Bild nicht mehr verfügbar.

Eine von vielen Bluttaten: Eine Frau wurde am 20. Juni in Wien durch mehrere Stiche auf offener Straße getötet.

Foto: APA/ROLAND SCHLAGER

Nach der tödlichen Vergewaltigung einer Gmundnerin in ihrem Garten ergab die Obduktion, dass sie ihren schweren Kopfverletzungen erlegen ist. Die ErmittlerInnen gehen davon aus, dass der Täter die Frau vergewaltigte und ihr dann die tödlichen Schläge versetzte. Geschehen im Juli. Einige Kilometer östlich und nur wenige Tage später: Eine Frau bekommt von ihrem Ehemann ein Küchenmesser in die Halsschlagader gerammt – sie stirbt trotz Notoperation.

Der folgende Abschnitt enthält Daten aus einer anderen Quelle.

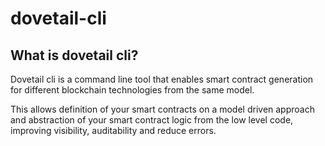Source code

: # dovetail-cli

## What is dovetail cli?

Dovetail cli is a command line tool that enables smart contract generation for different blockchain technologies from the same model.

This allows definition of your smart contracts on a model driven approach and abstraction of your smart contract logic from the low level code, improving visibility, auditability and reduce errors.
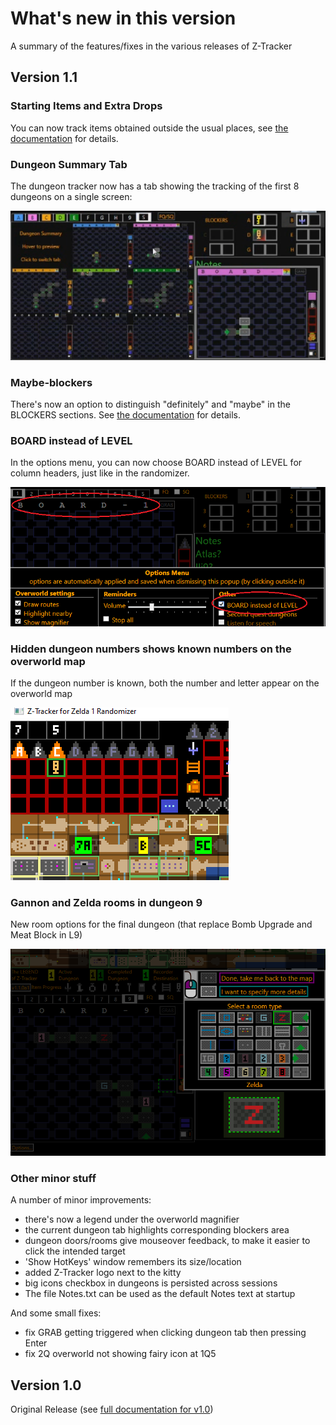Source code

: # What's new in this version

A summary of the features/fixes in the various releases of Z-Tracker

## <a id="v1.1"></a>Version 1.1

### Starting Items and  Extra Drops

You can now track items obtained outside the usual places, see [the documentation](use.md#main-sioed) for details.

### Dungeon Summary Tab

The dungeon tracker now has a tab showing the tracking of the first 8 dungeons on a single screen:

![Dungeon summary tab](screenshots/dungeon-summary-tab.png)

### Maybe-blockers

There's now an option to distinguish "definitely" and "maybe" in the BLOCKERS sections.  See [the documentation](use.md#main-blockers) for details.

### BOARD instead of LEVEL

In the options menu, you can now choose BOARD instead of LEVEL for column headers, just like in the randomizer.

![BOARD](screenshots/board-versus-level.png)

### Hidden dungeon numbers shows known numbers on the overworld map

If the dungeon number is known, both the number and letter appear on the overworld map

![HDN numbers](screenshots/hidden-dungeon-numbers-known.png)

### Gannon and Zelda rooms in dungeon 9

New room options for the final dungeon (that replace Bomb Upgrade and Meat Block in L9)

![Gannon & Zelda](screenshots/gannon-zelda.png)

### Other minor stuff

A number of minor improvements:
 - there's now a legend under the overworld magnifier
 - the current dungeon tab highlights corresponding blockers area
 - dungeon doors/rooms give mouseover feedback, to make it easier to click the intended target
 - 'Show HotKeys' window remembers its size/location
 - added Z-Tracker logo next to the kitty
 - big icons checkbox in dungeons is persisted across sessions
 - The file Notes.txt can be used as the default Notes text at startup

 And some small fixes:
 - fix GRAB getting triggered when clicking dungeon tab then pressing Enter
 - fix 2Q overworld not showing fairy icon at 1Q5


## Version 1.0

Original Release (see [full documentation for v1.0](https://github.com/brianmcn/Zelda1RandoTools/blob/v1.0/doc/TOC.md))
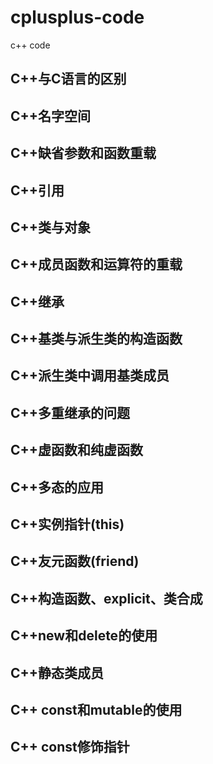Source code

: # cplusplus-code
c++ code
## C++与C语言的区别
## C++名字空间
## C++缺省参数和函数重载
## C++引用
## C++类与对象
## C++成员函数和运算符的重载
## C++继承
## C++基类与派生类的构造函数
## C++派生类中调用基类成员
## C++多重继承的问题
## C++虚函数和纯虚函数
## C++多态的应用
## C++实例指针(this)
## C++友元函数(friend)
## C++构造函数、explicit、类合成
## C++new和delete的使用
## C++静态类成员
## C++ const和mutable的使用
## C++ const修饰指针
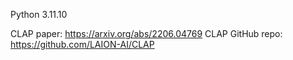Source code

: Python 3.11.10

CLAP paper: https://arxiv.org/abs/2206.04769
CLAP GitHub repo: https://github.com/LAION-AI/CLAP
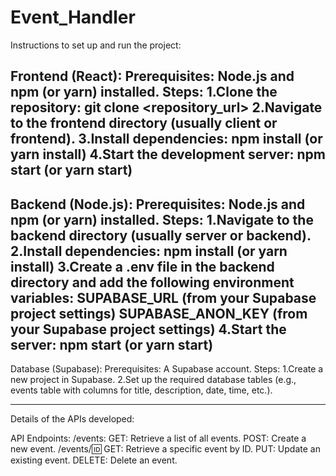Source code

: # Event_Handler


Instructions to set up and run the project:

Frontend (React):
Prerequisites:
Node.js and npm (or yarn) installed.
Steps:
1.Clone the repository: git clone <repository_url>
2.Navigate to the frontend directory (usually client or frontend).
3.Install dependencies: npm install (or yarn install)
4.Start the development server: npm start (or yarn start)
--------------------------------------------------------------------------------------------------------
Backend (Node.js):
Prerequisites:
Node.js and npm (or yarn) installed.
Steps:
1.Navigate to the backend directory (usually server or backend).
2.Install dependencies: npm install (or yarn install)
3.Create a .env file in the backend directory and add the following environment variables:
  SUPABASE_URL (from your Supabase project settings)
  SUPABASE_ANON_KEY (from your Supabase project settings)
4.Start the server: npm start (or yarn start)
------------------------------------------------------------------------------------------------------------
Database (Supabase):
Prerequisites:
A Supabase account.
Steps:
  1.Create a new project in Supabase.
  2.Set up the required database tables (e.g., events table with columns for title, description, date, time, etc.).

--------------------------------------------------------------------------------------------------------------------
  Details of the APIs developed:

API Endpoints:
/events:
   GET: Retrieve a list of all events.
   POST: Create a new event.
/events/:id:
   GET: Retrieve a specific event by ID.
   PUT: Update an existing event.
   DELETE: Delete an event.

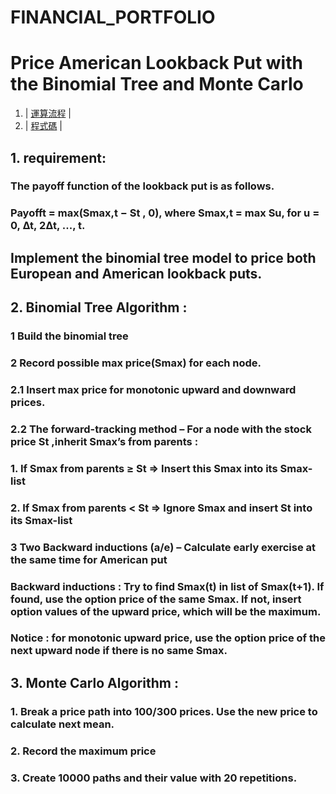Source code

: # FINANCIAL_PORTFOLIO
# Price American Lookback Put with the Binomial Tree and Monte Carlo 

1. | [運算流程][] |
2. | [程式碼][] |

  [運算流程]:  https://github.com/mengjelee/FINANCIAL_PORTFOLIO/blob/master/Advance/Price%20American%20Lookback%20Put%20with%20the%20Binomial%20Tree%20and%20Monte%20Carlo/Price%20American%20Lookback%20Put%20with%20the%20Binomial%20Tree%20and%20Monte%20Carlo.pdf  "運算流程"
  [程式碼]:  https://github.com/mengjelee/FINANCIAL_PORTFOLIO/blob/master/Advance/Price%20American%20Lookback%20Put%20with%20the%20Binomial%20Tree%20and%20Monte%20Carlo/Price%20American%20Lookback%20Put%20with%20the%20Binomial%20Tree%20and%20Monte%20Carlo.ipynb  "程式碼"


## 1. requirement:
### The payoff function of the lookback put is as follows.
### Payofft = max(Smax,t − St , 0), where Smax,t = max Su, for u = 0, ∆t, 2∆t, ..., t.

## Implement the binomial tree model to price both European and American lookback puts. 

## 2. Binomial Tree Algorithm :
### 1	Build the binomial tree
### 2	Record possible max price(Smax) for each node. 
### 2.1	Insert max price for monotonic upward and downward prices.
### 2.2	The forward-tracking method – For a node with the stock price St ,inherit Smax’s from parents :

### 1. If Smax from parents ≥ St ⇒ Insert this Smax into its Smax-list
### 2. If Smax from parents < St ⇒ Ignore Smax and insert St into its Smax-list

### 3	Two Backward inductions (a/e) – Calculate early exercise at the same time for American put
### Backward inductions : Try to find Smax(t) in list of Smax(t+1). If found, use the option price of the same Smax. If not, insert option values of the upward price, which will be the maximum.
### Notice : for monotonic upward price, use the option price of the next upward node if there is no same Smax.

## 3. Monte Carlo Algorithm :
### 1. Break a price path into 100/300 prices. Use the new price to calculate next mean.
### 2. Record the maximum price 
### 3. Create 10000 paths and their value with 20 repetitions. 
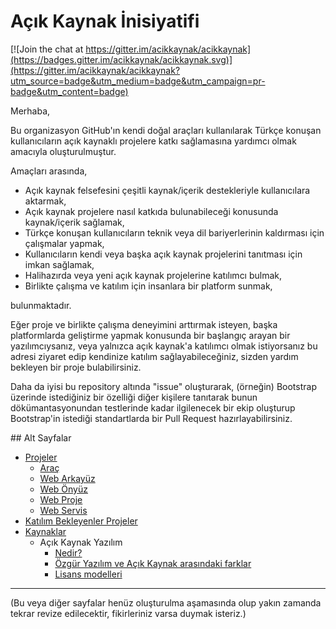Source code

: # Açık Kaynak İnisiyatifi

[![Join the chat at https://gitter.im/acikkaynak/acikkaynak](https://badges.gitter.im/acikkaynak/acikkaynak.svg)](https://gitter.im/acikkaynak/acikkaynak?utm_source=badge&utm_medium=badge&utm_campaign=pr-badge&utm_content=badge)

Merhaba,

Bu organizasyon GitHub'ın kendi doğal araçları kullanılarak Türkçe konuşan kullanıcıların açık kaynaklı projelere katkı sağlamasına yardımcı olmak amacıyla oluşturulmuştur.

Amaçları arasında,

- Açık kaynak felsefesini çeşitli kaynak/içerik destekleriyle kullanıcılara aktarmak,
- Açık kaynak projelere nasıl katkıda bulunabileceği konusunda kaynak/içerik sağlamak,
- Türkçe konuşan kullanıcıların teknik veya dil bariyerlerinin kaldırması için çalışmalar yapmak,
- Kullanıcıların kendi veya başka açık kaynak projelerini tanıtması için imkan sağlamak,
- Halihazırda veya yeni açık kaynak projelerine katılımcı bulmak,
- Birlikte çalışma ve katılım için insanlara bir platform sunmak,

bulunmaktadır.

Eğer proje ve birlikte çalışma deneyimini arttırmak isteyen, başka platformlarda geliştirme yapmak konusunda bir başlangıç arayan bir yazılımcıysanız, veya yalnızca açık kaynak'a katılımcı olmak istiyorsanız bu adresi ziyaret edip kendinize katılım sağlayabileceğiniz, sizden yardım bekleyen bir proje bulabilirsiniz.

Daha da iyisi bu repository altında "issue" oluşturarak, (örneğin) Bootstrap üzerinde istediğiniz bir özelliği diğer kişilere tanıtarak bunun dökümantasyonundan testlerinde kadar ilgilenecek bir ekip oluşturup Bootstrap'in istediği standartlarda bir Pull Request hazırlayabilirsiniz.


## Alt Sayfalar

- [Projeler](Projeler/)
   - [Araç](Projeler/Arac/)
   - [Web Arkayüz](Projeler/Web%20Arkayuz/)
   - [Web Önyüz](Projeler/Web%20Onyuz/)
   - [Web Proje](Projeler/Web%20Proje/)
   - [Web Servis](Projeler/Web%20Servis/)
- [Katılım Bekleyenler Projeler](KatilimBekleyenler/)
- [Kaynaklar](Kaynaklar/)
   - Açık Kaynak Yazılım
     - [Nedir?](Kaynaklar/nedir.md)
     - [Özgür Yazılım ve Açık Kaynak arasındaki farklar](Kaynaklar/vs_ozgur_yazilim.md)
     - [Lisans modelleri](Kaynaklar/lisanslar.md)

___
(Bu veya diğer sayfalar henüz oluşturulma aşamasında olup yakın zamanda tekrar revize edilecektir, fikirleriniz varsa duymak isteriz.)
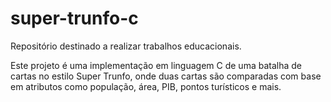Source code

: # super-trunfo-c
Repositório destinado a realizar trabalhos educacionais. 

Este projeto é uma implementação em linguagem C de uma batalha de cartas no estilo Super Trunfo, onde duas cartas são comparadas com base em atributos como população, área, PIB, pontos turísticos e mais.

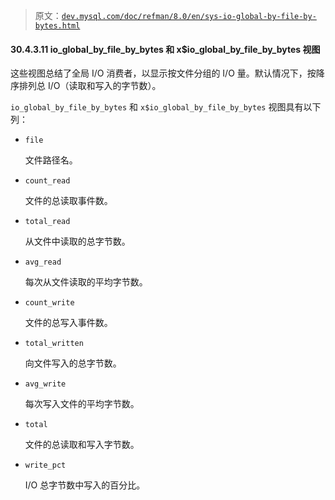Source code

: > 原文：[`dev.mysql.com/doc/refman/8.0/en/sys-io-global-by-file-by-bytes.html`](https://dev.mysql.com/doc/refman/8.0/en/sys-io-global-by-file-by-bytes.html)

#### 30.4.3.11 io_global_by_file_by_bytes 和 x$io_global_by_file_by_bytes 视图

这些视图总结了全局 I/O 消费者，以显示按文件分组的 I/O 量。默认情况下，按降序排列总 I/O（读取和写入的字节数）。

`io_global_by_file_by_bytes` 和 `x$io_global_by_file_by_bytes` 视图具有以下列：

+   `file`

    文件路径名。

+   `count_read`

    文件的总读取事件数。

+   `total_read`

    从文件中读取的总字节数。

+   `avg_read`

    每次从文件读取的平均字节数。

+   `count_write`

    文件的总写入事件数。

+   `total_written`

    向文件写入的总字节数。

+   `avg_write`

    每次写入文件的平均字节数。

+   `total`

    文件的总读取和写入字节数。

+   `write_pct`

    I/O 总字节数中写入的百分比。
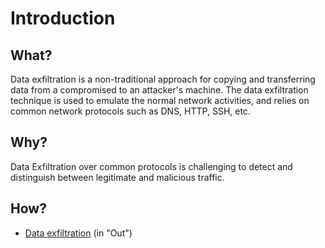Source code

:# Introduction

## What?

Data exfiltration is a non-traditional approach for copying and transferring data from a compromised to an 
attacker's machine. The data exfiltration technique is used to emulate the normal network activities, and 
relies on common network protocols such as DNS, HTTP, SSH, etc.

## Why?

Data Exfiltration over common protocols is challenging to detect and distinguish between legitimate and malicious 
traffic.

## How?

* [Data exfiltration](red-exfil:index) (in "Out")


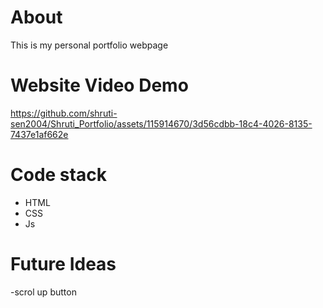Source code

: # About
This is my personal portfolio webpage


# Website Video Demo

https://github.com/shruti-sen2004/Shruti_Portfolio/assets/115914670/3d56cdbb-18c4-4026-8135-7437e1af662e

# Code stack 
- HTML
- CSS
- Js

# Future Ideas
-scrol up button

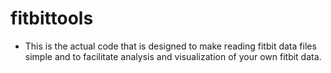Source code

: # fitbittools

- This is the actual code that is designed to make reading 
  fitbit data files simple and to facilitate analysis and 
  visualization of your own fitbit data.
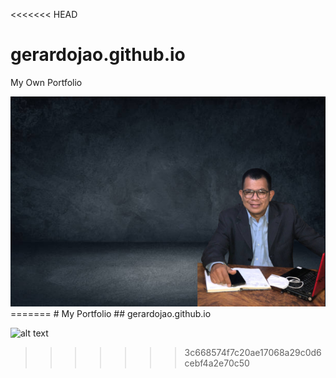 <<<<<<< HEAD
# gerardojao.github.io
My Own Portfolio

<img src="./assets/portfolioBackground.png">
=======
# My  Portfolio
## gerardojao.github.io

![alt text](https://raw.github.com/gerardojao/gerardojao/branch/path/to/fondoGitHub.png)
>>>>>>> 3c668574f7c20ae17068a29c0d6cebf4a2e70c50
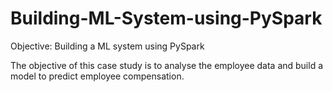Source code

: # Building-ML-System-using-PySpark

Objective: Building a ML system using PySpark

The objective of this case study is to analyse the employee data and build a model to predict employee compensation.
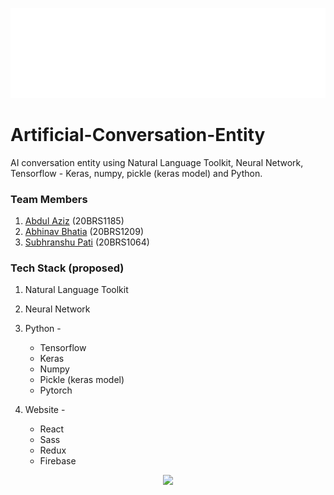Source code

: ![](https://raw.githubusercontent.com/4bdul4ziz/Artificial-Conversation-Entity/main/assets/1.png)
# Artificial-Conversation-Entity

AI conversation entity using Natural Language Toolkit, Neural Network, Tensorflow - Keras, numpy, pickle (keras model) and Python.

### Team Members

1. [Abdul Aziz](https://github.com/4bdul4ziz) 	      (20BRS1185)
2. [Abhinav Bhatia](https://github.com/AgentAss)     (20BRS1209)
3. [Subhranshu Pati](https://github.com/h0lycow)    (20BRS1064)


### Tech Stack (proposed) 
1. Natural Language Toolkit
2. Neural Network
3. Python -
	- Tensorflow 
	- Keras
	- Numpy
	- Pickle (keras model)
	- Pytorch

4. Website -
	- React
	- Sass
	- Redux
	- Firebase
  
<p align='center'><img src='https://giffiles.alphacoders.com/228/2282.gif' width='80%'/></p>
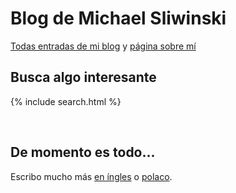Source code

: # Blog de Michael Sliwinski

[Todas entradas de mi blog](/es/todo) y [página sobre mí](/sobremi)

## Busca algo interesante

{% include search.html %}

<br>

## De momento es todo...

Escribo mucho más [en íngles](/) o [polaco](/pl).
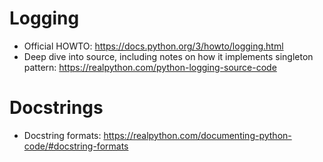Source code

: # Logging
- Official HOWTO: https://docs.python.org/3/howto/logging.html
- Deep dive into source, including notes on how it implements singleton pattern: https://realpython.com/python-logging-source-code

# Docstrings
- Docstring formats: https://realpython.com/documenting-python-code/#docstring-formats
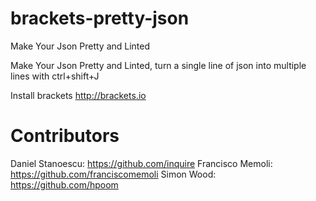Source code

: brackets-pretty-json
====================

Make Your Json Pretty and Linted

Make Your Json Pretty and Linted, turn a single line of json into multiple lines with ctrl+shift+J

Install brackets http://brackets.io


Contributors
====================

Daniel Stanoescu: https://github.com/inquire
Francisco Memoli: https://github.com/franciscomemoli
Simon Wood: https://github.com/hpoom
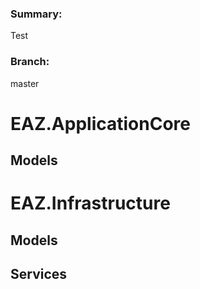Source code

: 
### Summary:
Test

### Branch:
master


# EAZ.ApplicationCore



## Models



# EAZ.Infrastructure



## Models


## Services

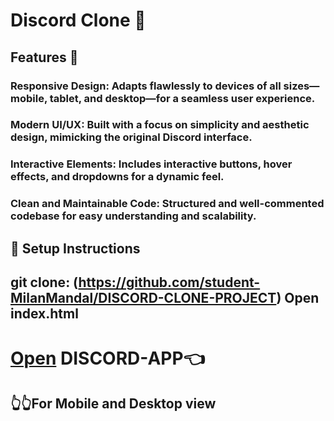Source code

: # Discord Clone 🚀

## Features 🌟

### Responsive Design: Adapts flawlessly to devices of all sizes—mobile, tablet, and desktop—for a seamless user experience.

### Modern UI/UX: Built with a focus on simplicity and aesthetic design, mimicking the original Discord interface.

### Interactive Elements: Includes interactive buttons, hover effects, and dropdowns for a dynamic feel.

### Clean and Maintainable Code: Structured and well-commented codebase for easy understanding and scalability.

## 🔧 Setup Instructions

## git clone: (https://github.com/student-MilanMandal/DISCORD-CLONE-PROJECT) Open index.html

# [Open](https://discord-clone-milan.netlify.app/) DISCORD-APP👈

## 👆👆For Mobile and Desktop view
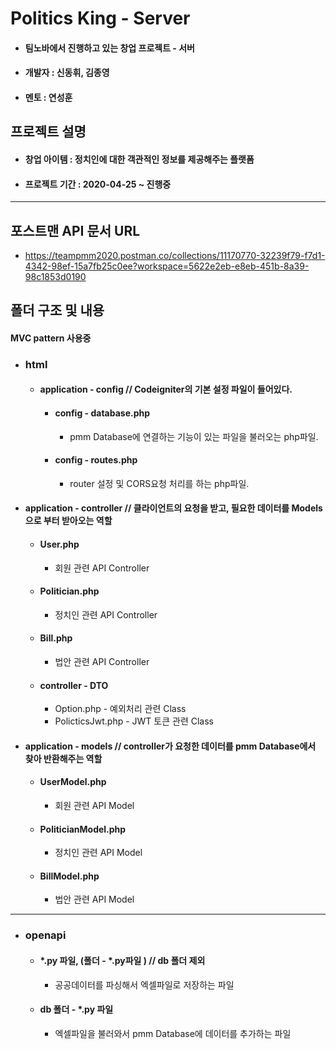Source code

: # Politics King - Server 
  - #### 팀노바에서 진행하고 있는 창업 프로젝트 - 서버
  - #### 개발자 : 신동휘, 김종영
  - #### 멘토 : 연성훈

## 프로젝트 설명
  - #### 창업 아이템 : 정치인에 대한 객관적인 정보를 제공해주는 플랫폼
  - #### 프로젝트 기간 : 2020-04-25 ~ 진행중
----------------------------------------------------------------------------------------------------------------------------------------

## 포스트맨 API 문서 URL
* https://teampmm2020.postman.co/collections/11170770-32239f79-f7d1-4342-98ef-15a7fb25c0ee?workspace=5622e2eb-e8eb-451b-8a39-98c1853d0190

## 폴더 구조 및 내용
  #### MVC pattern 사용중
- ### html
  - #### application - config // Codeigniter의 기본 설정 파일이 들어있다.
    
    - #### config - database.php
      - pmm Database에 연결하는 기능이 있는 파일을 불러오는 php파일.
      
    - #### config - routes.php
      - router 설정 및 CORS요청 처리를 하는 php파일.

- #### application - controller // 클라이언트의 요청을 받고, 필요한 데이터를 Models으로 부터 받아오는 역할
    
    - #### User.php
      - 회원 관련 API Controller
    
    - #### Politician.php
      - 정치인 관련 API Controller
    
    - #### Bill.php
      - 법안 관련 API Controller

    - #### controller - DTO
      - Option.php - 예외처리 관련 Class
      - PolicticsJwt.php - JWT 토큰 관련 Class

- #### application - models // controller가 요청한 데이터를 pmm Database에서 찾아 반환해주는 역할

    - #### UserModel.php
      - 회원 관련 API Model
    
    - #### PoliticianModel.php
      - 정치인 관련 API Model
    
    - #### BillModel.php
      - 법안 관련 API Model

----------------------------------------------------------
- ### openapi
  - #### *.py 파일, (폴더  - *.py파일 ) // db 폴더 제외
    - 공공데이터를 파싱해서 엑셀파일로 저장하는 파일
  
  - #### db 폴더 - *.py 파일    
    - 엑셀파일을 불러와서 pmm Database에 데이터를 추가하는 파일
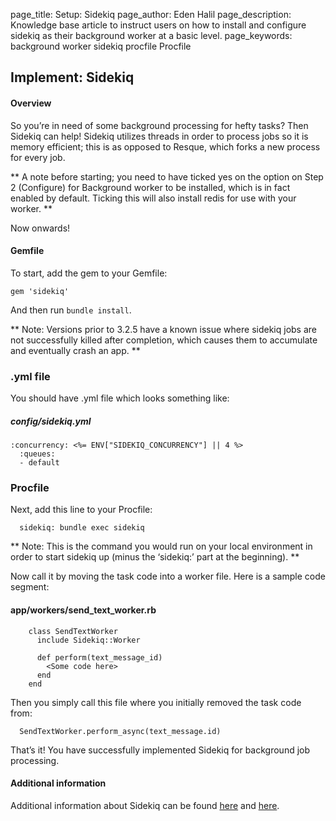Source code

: page_title: Setup: Sidekiq
page_author: Eden Halil
page_description: Knowledge base article to instruct users on how to install and configure sidekiq as their background worker at a basic level.
page_keywords: background worker sidekiq procfile Procfile

## Implement: Sidekiq

#### Overview

So you’re in need of some background processing for hefty tasks? Then Sidekiq can help! Sidekiq utilizes threads in order to process jobs so it is memory efficient; this is as opposed to Resque, which forks a new process for every job. 

** A note before starting; you need to have ticked yes on the option on Step 2 (Configure) for Background worker to be installed, which is in fact enabled by default. Ticking this will also install redis for use with your worker. **

Now onwards!

#### Gemfile

To start, add the gem to your Gemfile:

    gem 'sidekiq'

And then run `bundle install`.

** Note: Versions prior to 3.2.5 have a known issue where sidekiq jobs are not successfully killed after completion, which causes them to accumulate and eventually crash an app. **

### .yml file

You should have .yml file which looks something like:

##### config/sidekiq.yml
    :concurrency: <%= ENV["SIDEKIQ_CONCURRENCY"] || 4 %>
      :queues:
      - default

### Procfile

Next, add this line to your Procfile:

      sidekiq: bundle exec sidekiq

** Note: This is the command you would run on your local environment in order to start sidekiq up (minus the ‘sidekiq:’ part at the beginning). **

Now call it by moving the task code into a worker file. Here is a sample code segment:

#### app/workers/send_text_worker.rb
        class SendTextWorker
          include Sidekiq::Worker

          def perform(text_message_id)
            <Some code here>
          end
        end

Then you simply call this file where you initially removed the task code from:

      SendTextWorker.perform_async(text_message.id)

That’s it! You have successfully implemented Sidekiq for background job processing.

#### Additional information

Additional information about Sidekiq can be found
[here]( https://github.com/mperham/sidekiq) and
[here]( http://sidekiq.org/).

Diese beiden Fälle stellen keine Einzelschicksale dar, wenn sie auch die Spitze eines gewaltigen Eisbergs darstellen – denn wagt man einen Blick zurück auf die vergangenen Monate, ließe sich diese Aufzählung sehr lange fortführen. Allein die Wiener Interventionsstelle gegen Gewalt in der Familie brachte im Jahr 2012 fünf Morde zur Anzeige. Die Palette an Gewalttaten – zusammengefasst im vor wenigen Tagen veröffentlichten Jahresbericht – reicht von Körperverletzung, gefährlicher Drohung, schwerer Nötigung, beharrlichen Bedrohungen, Vergewaltigungen bis hin zur Freiheitsentziehung.

Spitze des Eisbergs ist Wien

Gab es im Jahr 2002 noch 1.469 Wegweisungen und Betretungsverbote, waren es im Jahr 2012 3.246. Seit einigen Jahren liegen die Wegweisungen in Wien über 3.100. Ob dies an einer Zunahme der Gewalt liegt, wisse man nicht, erklärt Barbara Ille gegenüber dieStandard.at. Die Dunkelziffer sei eben die ewige Unbekannte. Sicher sei jedoch, dass das Gewaltschutzgesetz wirke: Das Bewusstsein der Bevölkerung habe sich geändert. Auch dass es Opferschutzeinrichtungen gibt, sei bei den Menschen angekommen. NachbarInnen oder PassantInnen schauen bei Gewalt nicht mehr weg, die Exekutive ist auf Gewalt in der Familie ebenso geschult, wie das Personal in öffentlichen Spitälern.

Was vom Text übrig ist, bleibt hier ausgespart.